*** DATA FOR THE TASK Section Begins ***

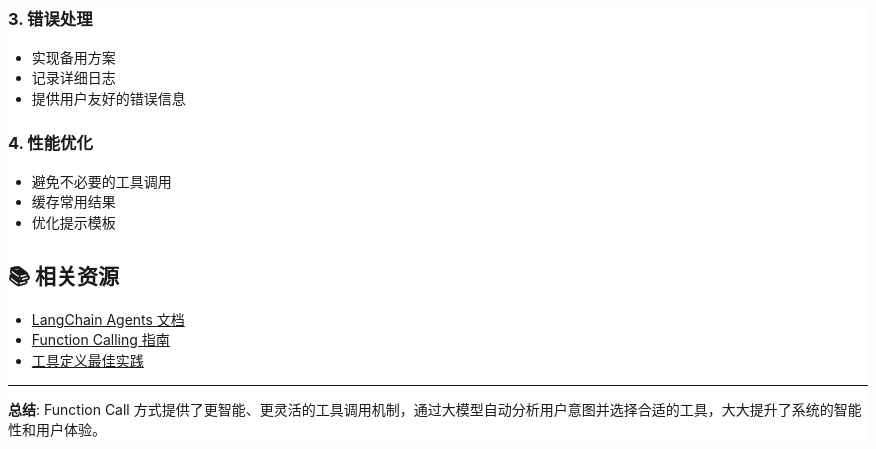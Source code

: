 ### 3. 错误处理
- 实现备用方案
- 记录详细日志
- 提供用户友好的错误信息

### 4. 性能优化
- 避免不必要的工具调用
- 缓存常用结果
- 优化提示模板

## 📚 相关资源

- [LangChain Agents 文档](https://python.langchain.com/docs/modules/agents/)
- [Function Calling 指南](https://python.langchain.com/docs/modules/agents/agent_types/openai_functions_agent)
- [工具定义最佳实践](https://python.langchain.com/docs/modules/agents/tools/)

---

**总结**: Function Call 方式提供了更智能、更灵活的工具调用机制，通过大模型自动分析用户意图并选择合适的工具，大大提升了系统的智能性和用户体验。 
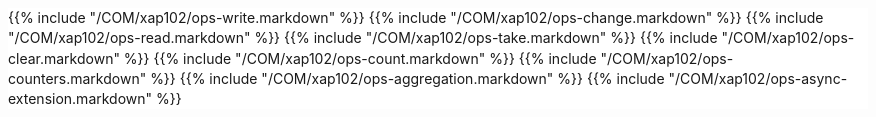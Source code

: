 






{{% include "/COM/xap102/ops-write.markdown" %}}
{{% include "/COM/xap102/ops-change.markdown" %}}
{{% include "/COM/xap102/ops-read.markdown" %}}
{{% include "/COM/xap102/ops-take.markdown" %}}
{{% include "/COM/xap102/ops-clear.markdown" %}}
{{% include "/COM/xap102/ops-count.markdown" %}}
{{% include "/COM/xap102/ops-counters.markdown" %}}
{{% include "/COM/xap102/ops-aggregation.markdown" %}}
{{% include "/COM/xap102/ops-async-extension.markdown" %}}

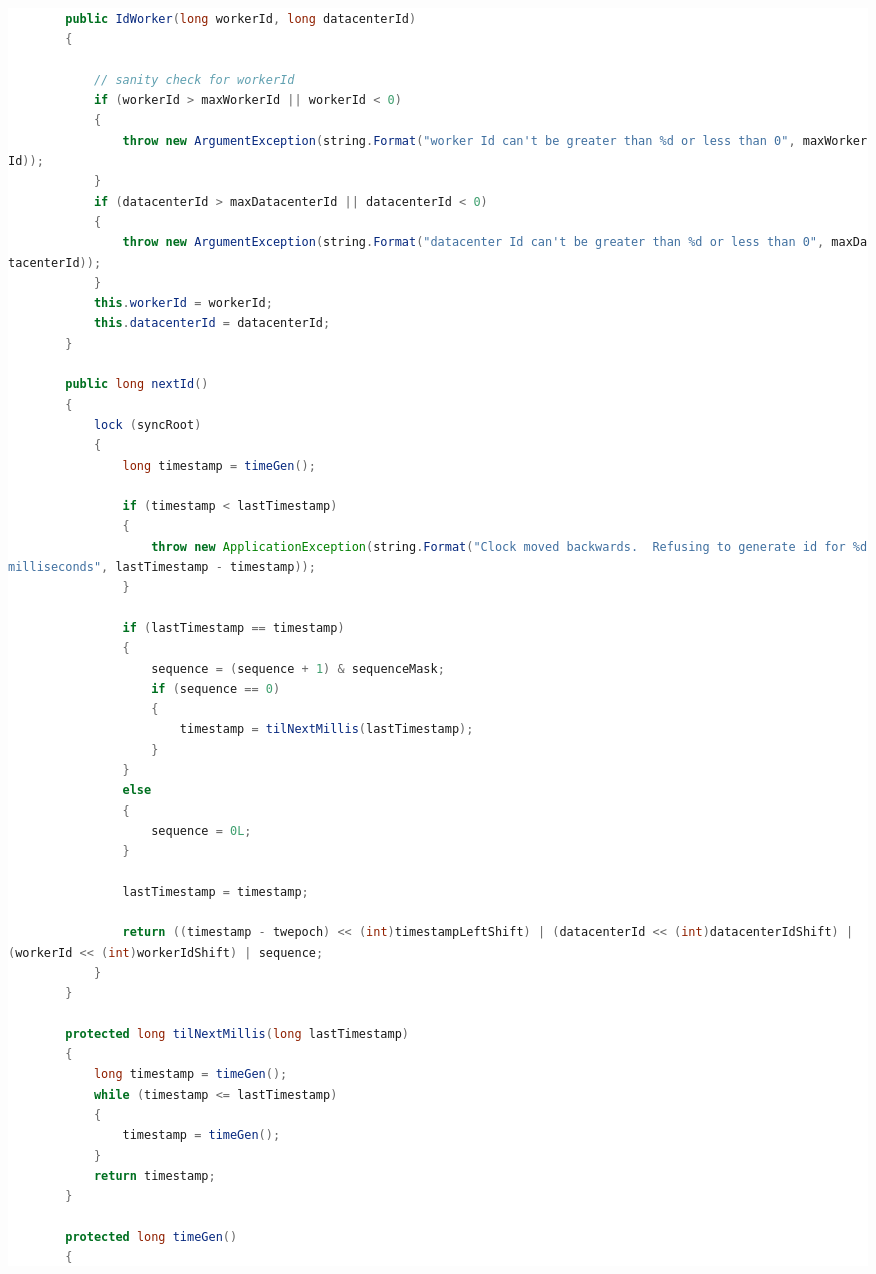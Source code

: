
 ```java
        public IdWorker(long workerId, long datacenterId)
        {

            // sanity check for workerId
            if (workerId > maxWorkerId || workerId < 0)
            {
                throw new ArgumentException(string.Format("worker Id can't be greater than %d or less than 0", maxWorkerId));
            }
            if (datacenterId > maxDatacenterId || datacenterId < 0)
            {
                throw new ArgumentException(string.Format("datacenter Id can't be greater than %d or less than 0", maxDatacenterId));
            }
            this.workerId = workerId;
            this.datacenterId = datacenterId;
        }

        public long nextId()
        {
            lock (syncRoot)
            {
                long timestamp = timeGen();

                if (timestamp < lastTimestamp)
                {
                    throw new ApplicationException(string.Format("Clock moved backwards.  Refusing to generate id for %d milliseconds", lastTimestamp - timestamp));
                }

                if (lastTimestamp == timestamp)
                {
                    sequence = (sequence + 1) & sequenceMask;
                    if (sequence == 0)
                    {
                        timestamp = tilNextMillis(lastTimestamp);
                    }
                }
                else
                {
                    sequence = 0L;
                }

                lastTimestamp = timestamp;

                return ((timestamp - twepoch) << (int)timestampLeftShift) | (datacenterId << (int)datacenterIdShift) | (workerId << (int)workerIdShift) | sequence;
            }
        }

        protected long tilNextMillis(long lastTimestamp)
        {
            long timestamp = timeGen();
            while (timestamp <= lastTimestamp)
            {
                timestamp = timeGen();
            }
            return timestamp;
        }

        protected long timeGen()
        {
```
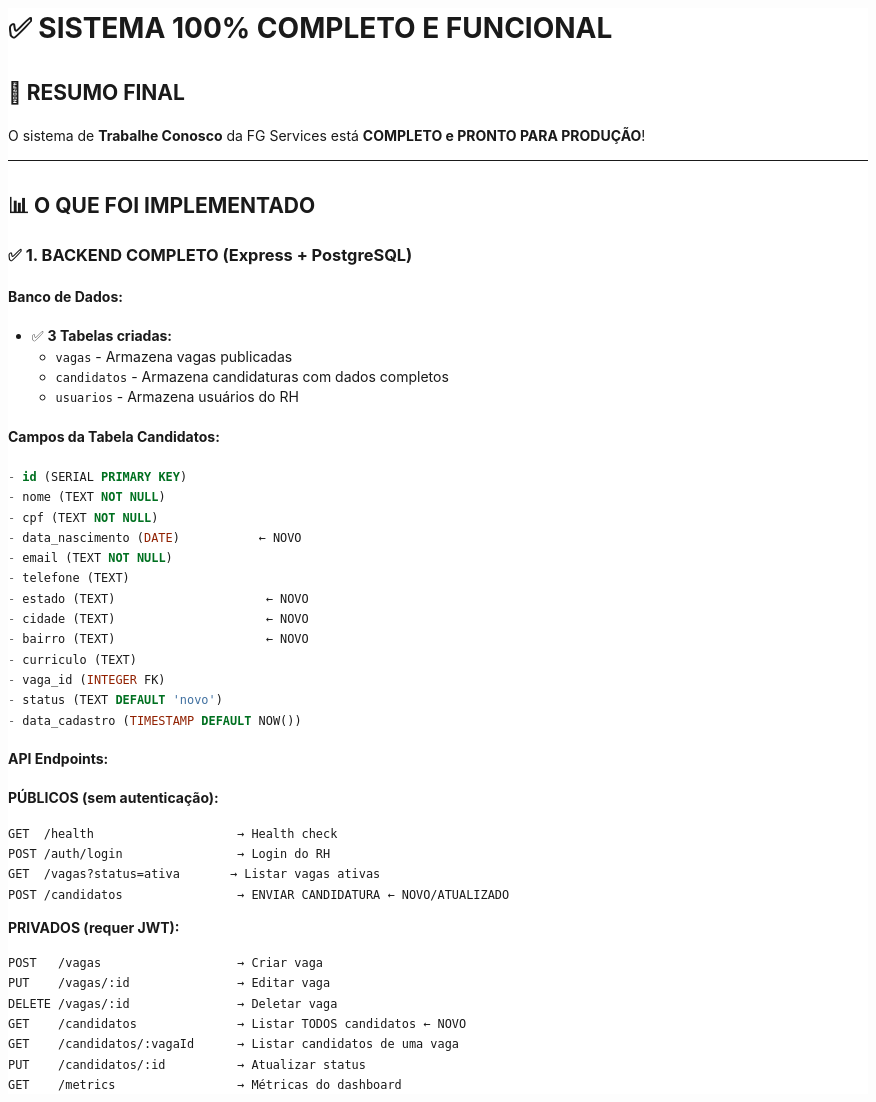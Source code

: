 # ✅ SISTEMA 100% COMPLETO E FUNCIONAL

## 🎉 RESUMO FINAL

O sistema de **Trabalhe Conosco** da FG Services está **COMPLETO e PRONTO PARA PRODUÇÃO**!

---

## 📊 O QUE FOI IMPLEMENTADO

### ✅ 1. BACKEND COMPLETO (Express + PostgreSQL)

#### Banco de Dados:
- ✅ **3 Tabelas criadas:**
  - `vagas` - Armazena vagas publicadas
  - `candidatos` - Armazena candidaturas com dados completos
  - `usuarios` - Armazena usuários do RH

#### Campos da Tabela Candidatos:
```sql
- id (SERIAL PRIMARY KEY)
- nome (TEXT NOT NULL)
- cpf (TEXT NOT NULL)
- data_nascimento (DATE)           ← NOVO
- email (TEXT NOT NULL)
- telefone (TEXT)
- estado (TEXT)                     ← NOVO
- cidade (TEXT)                     ← NOVO
- bairro (TEXT)                     ← NOVO
- curriculo (TEXT)
- vaga_id (INTEGER FK)
- status (TEXT DEFAULT 'novo')
- data_cadastro (TIMESTAMP DEFAULT NOW())
```

#### API Endpoints:

**PÚBLICOS (sem autenticação):**
```
GET  /health                    → Health check
POST /auth/login                → Login do RH
GET  /vagas?status=ativa       → Listar vagas ativas
POST /candidatos                → ENVIAR CANDIDATURA ← NOVO/ATUALIZADO
```

**PRIVADOS (requer JWT):**
```
POST   /vagas                   → Criar vaga
PUT    /vagas/:id               → Editar vaga
DELETE /vagas/:id               → Deletar vaga
GET    /candidatos              → Listar TODOS candidatos ← NOVO
GET    /candidatos/:vagaId      → Listar candidatos de uma vaga
PUT    /candidatos/:id          → Atualizar status
GET    /metrics                 → Métricas do dashboard
```
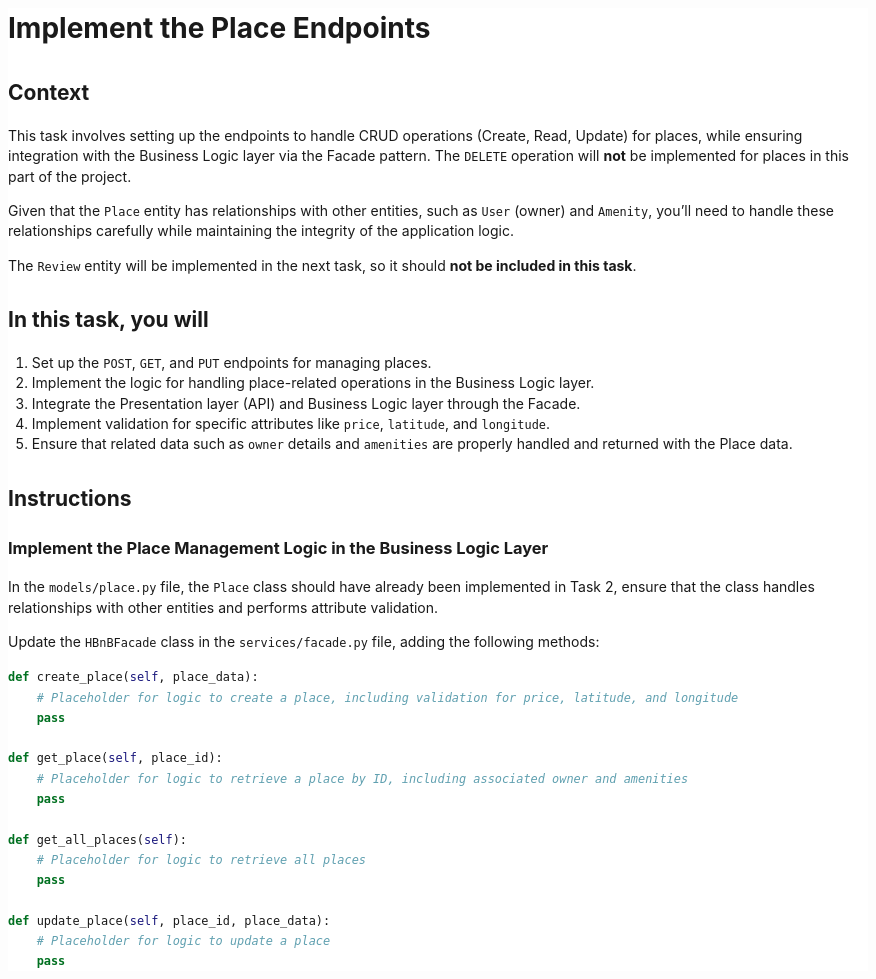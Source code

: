 
# Implement the Place Endpoints

## Context

This task involves setting up the endpoints to handle CRUD operations (Create, Read, Update) for places, while ensuring integration with the Business Logic layer via the Facade pattern. The `DELETE` operation will **not** be implemented for places in this part of the project.

Given that the `Place` entity has relationships with other entities, such as `User` (owner) and `Amenity`, you’ll need to handle these relationships carefully while maintaining the integrity of the application logic.

The `Review` entity will be implemented in the next task, so it should **not be included in this task**.

## In this task, you will

1. Set up the `POST`, `GET`, and `PUT` endpoints for managing places.
2. Implement the logic for handling place-related operations in the Business Logic layer.
3. Integrate the Presentation layer (API) and Business Logic layer through the Facade.
4. Implement validation for specific attributes like `price`, `latitude`, and `longitude`.
5. Ensure that related data such as `owner` details and `amenities` are properly handled and returned with the Place data.

## Instructions

### Implement the Place Management Logic in the Business Logic Layer

In the `models/place.py` file, the `Place` class should have already been implemented in Task 2, ensure that the class handles relationships with other entities and performs attribute validation.

Update the `HBnBFacade` class in the `services/facade.py` file, adding the following methods:

```python
def create_place(self, place_data):
    # Placeholder for logic to create a place, including validation for price, latitude, and longitude
    pass

def get_place(self, place_id):
    # Placeholder for logic to retrieve a place by ID, including associated owner and amenities
    pass

def get_all_places(self):
    # Placeholder for logic to retrieve all places
    pass

def update_place(self, place_id, place_data):
    # Placeholder for logic to update a place
    pass
```
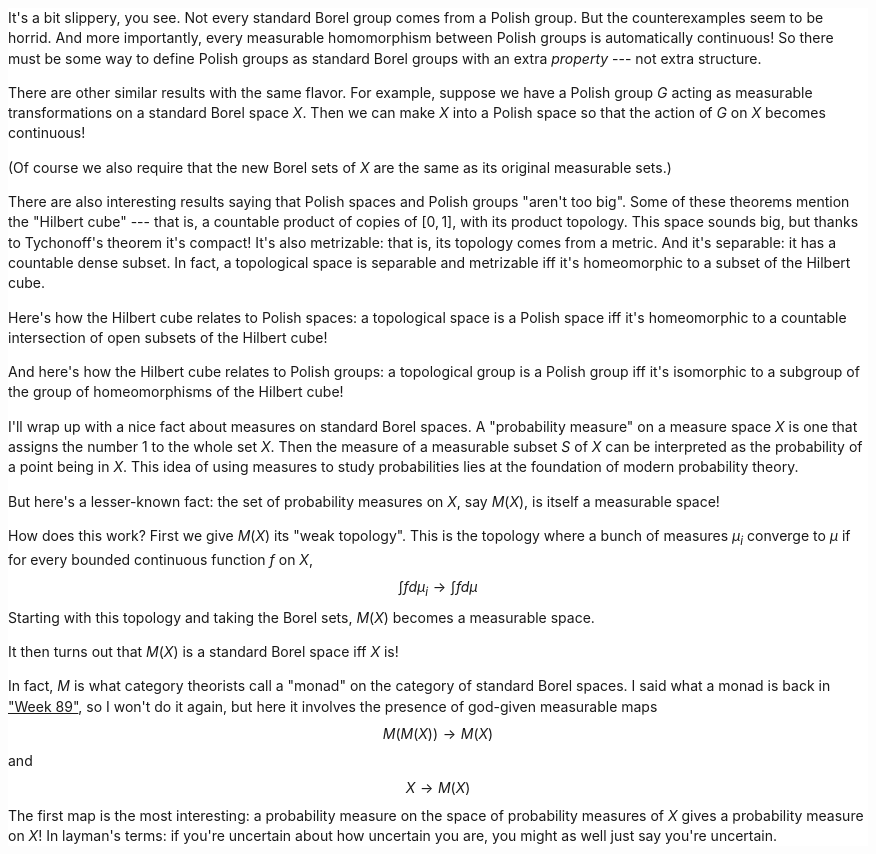 It's a bit slippery, you see. Not every standard Borel group comes from
a Polish group. But the counterexamples seem to be horrid. And more
importantly, every measurable homomorphism between Polish groups is
automatically continuous! So there must be some way to define Polish
groups as standard Borel groups with an extra *property* --- not extra
structure.

There are other similar results with the same flavor. For example,
suppose we have a Polish group $G$ acting as measurable transformations on
a standard Borel space $X$. Then we can make $X$ into a Polish space so that
the action of $G$ on $X$ becomes continuous!

(Of course we also require that the new Borel sets of $X$ are the same as
its original measurable sets.)

There are also interesting results saying that Polish spaces and Polish
groups "aren't too big". Some of these theorems mention the "Hilbert
cube" --- that is, a countable product of copies of $[0,1]$, with its
product topology. This space sounds big, but thanks to Tychonoff's
theorem it's compact! It's also metrizable: that is, its topology
comes from a metric. And it's separable: it has a countable dense
subset. In fact, a topological space is separable and metrizable iff
it's homeomorphic to a subset of the Hilbert cube.

Here's how the Hilbert cube relates to Polish spaces: a topological
space is a Polish space iff it's homeomorphic to a countable
intersection of open subsets of the Hilbert cube!

And here's how the Hilbert cube relates to Polish groups: a topological
group is a Polish group iff it's isomorphic to a subgroup of the group
of homeomorphisms of the Hilbert cube!

I'll wrap up with a nice fact about measures on standard Borel spaces.
A "probability measure" on a measure space $X$ is one that assigns the
number $1$ to the whole set $X$. Then the measure of a measurable subset $S$
of $X$ can be interpreted as the probability of a point being in $X$. This
idea of using measures to study probabilities lies at the foundation of
modern probability theory.

But here's a lesser-known fact: the set of probability measures on $X$,
say $M(X)$, is itself a measurable space!

How does this work? First we give $M(X)$ its "weak topology". This is
the topology where a bunch of measures $\mu_i$ converge to $\mu$ if for every
bounded continuous function $f$ on $X$,
$$\int f d\mu_i \to \int f d\mu$$
Starting with this topology and taking the Borel sets, $M(X)$ becomes a
measurable space.

It then turns out that $M(X)$ is a standard Borel space iff $X$ is!

In fact, $M$ is what category theorists call a "monad" on the category
of standard Borel spaces. I said what a monad is back in
["Week 89"](#week89), so I won't do it again, but here it
involves the presence of god-given measurable maps
$$M(M(X)) \to M(X)$$
and
$$X \to M(X)$$
The first map is the most interesting: a probability measure on the
space of probability measures of $X$ gives a probability measure on $X$! In
layman's terms: if you're uncertain about how uncertain you are, you
might as well just say you're uncertain.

*** DATA FOR THE TASK Section Ends ***

**AIM OF THE TASK**
In the records above, find each line with the word "product" and copy it out.

**COMPLETED TASK**
cube" --- that is, a countable product of copies of $[0,1]$, with its
product topology. This space sounds big, but thanks to Tychonoff's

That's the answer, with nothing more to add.